Une judicieuse opération. Alors qu’il est d’ores et déjà au cœur d’une vaste polémique portant sur sa demande de double nationalité franco-belge, Bernard Arnault promet de faire à nouveau parler de lui. Le patron du groupe LVMH – dont Louis Vuitton fait partie – serait en effet parvenu à réduire les droits de sa succession en réduisant de 45% à 6,5% les droits afférents. Dans sa dernière édition, le Canard Enchaîné révèle ainsi que l’homme d’affaires aurait menée l’opération financière en deux temps et que les premiers montages remonteraient à 2005, au moment où Thierry Breton était en charge du ministère de l’Economie à Bercy. L’hebdomadaire assure par ailleurs tenir ses informations "des confidences de proches".

Bernard Arnault dément Répliquant par la voix de son porte-parole, le principal intéressé a déclaré que "les chiffres mentionnés dans l’article incriminé sont faux du début à la fin et que le montage décrit ne correspond pas à la réalité". Le journal satirique assure pourtant que Bernard Arnault a crée une holding en Belgique, Pilinvest, pour recueillir les actions de Groupe Arnault, la société familiale.

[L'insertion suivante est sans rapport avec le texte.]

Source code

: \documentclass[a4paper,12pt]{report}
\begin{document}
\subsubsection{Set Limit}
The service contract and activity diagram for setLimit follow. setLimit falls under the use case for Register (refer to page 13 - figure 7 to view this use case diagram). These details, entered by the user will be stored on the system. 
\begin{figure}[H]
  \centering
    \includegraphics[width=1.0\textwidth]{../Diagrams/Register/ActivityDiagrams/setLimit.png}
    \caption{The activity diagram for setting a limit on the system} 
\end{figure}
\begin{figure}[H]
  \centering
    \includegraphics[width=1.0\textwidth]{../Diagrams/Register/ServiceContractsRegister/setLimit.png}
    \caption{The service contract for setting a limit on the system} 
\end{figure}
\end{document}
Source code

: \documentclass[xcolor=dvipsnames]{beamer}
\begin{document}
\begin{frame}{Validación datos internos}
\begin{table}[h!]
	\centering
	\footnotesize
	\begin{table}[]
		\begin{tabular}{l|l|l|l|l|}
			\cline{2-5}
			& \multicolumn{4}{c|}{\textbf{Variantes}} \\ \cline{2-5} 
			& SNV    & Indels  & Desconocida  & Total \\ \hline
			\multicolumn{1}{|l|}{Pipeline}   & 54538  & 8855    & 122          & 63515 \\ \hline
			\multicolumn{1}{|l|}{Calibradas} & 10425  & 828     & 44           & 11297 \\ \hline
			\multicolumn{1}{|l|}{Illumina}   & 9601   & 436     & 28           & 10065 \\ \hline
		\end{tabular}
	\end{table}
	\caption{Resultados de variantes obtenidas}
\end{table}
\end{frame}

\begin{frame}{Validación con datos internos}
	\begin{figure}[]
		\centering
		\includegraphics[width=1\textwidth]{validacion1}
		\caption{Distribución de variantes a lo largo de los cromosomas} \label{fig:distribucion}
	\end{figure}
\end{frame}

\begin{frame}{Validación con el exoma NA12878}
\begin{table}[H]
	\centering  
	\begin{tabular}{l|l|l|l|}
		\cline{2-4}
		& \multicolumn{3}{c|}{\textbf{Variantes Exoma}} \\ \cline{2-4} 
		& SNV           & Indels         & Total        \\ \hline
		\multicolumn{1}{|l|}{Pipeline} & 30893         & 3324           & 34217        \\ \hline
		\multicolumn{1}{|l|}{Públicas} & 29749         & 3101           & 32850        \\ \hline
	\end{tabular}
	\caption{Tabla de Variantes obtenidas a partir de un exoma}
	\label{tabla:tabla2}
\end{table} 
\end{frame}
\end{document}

Selon lui, le grand patron y transfèrerait progressivement 90% de ses titres et ce, en toute discrétion.

Le Canard Enchaîné rapporte également qu’il cèderait la nue-propriété de 49% de ses titres à ses cinq enfants et n’en conserverait que l’usufruit. Composé des dividendes et des droits de vote attachés à ces actions, ce dernier disparaîtra au moment de sa mort et reviendra ensuite à ses héritiers.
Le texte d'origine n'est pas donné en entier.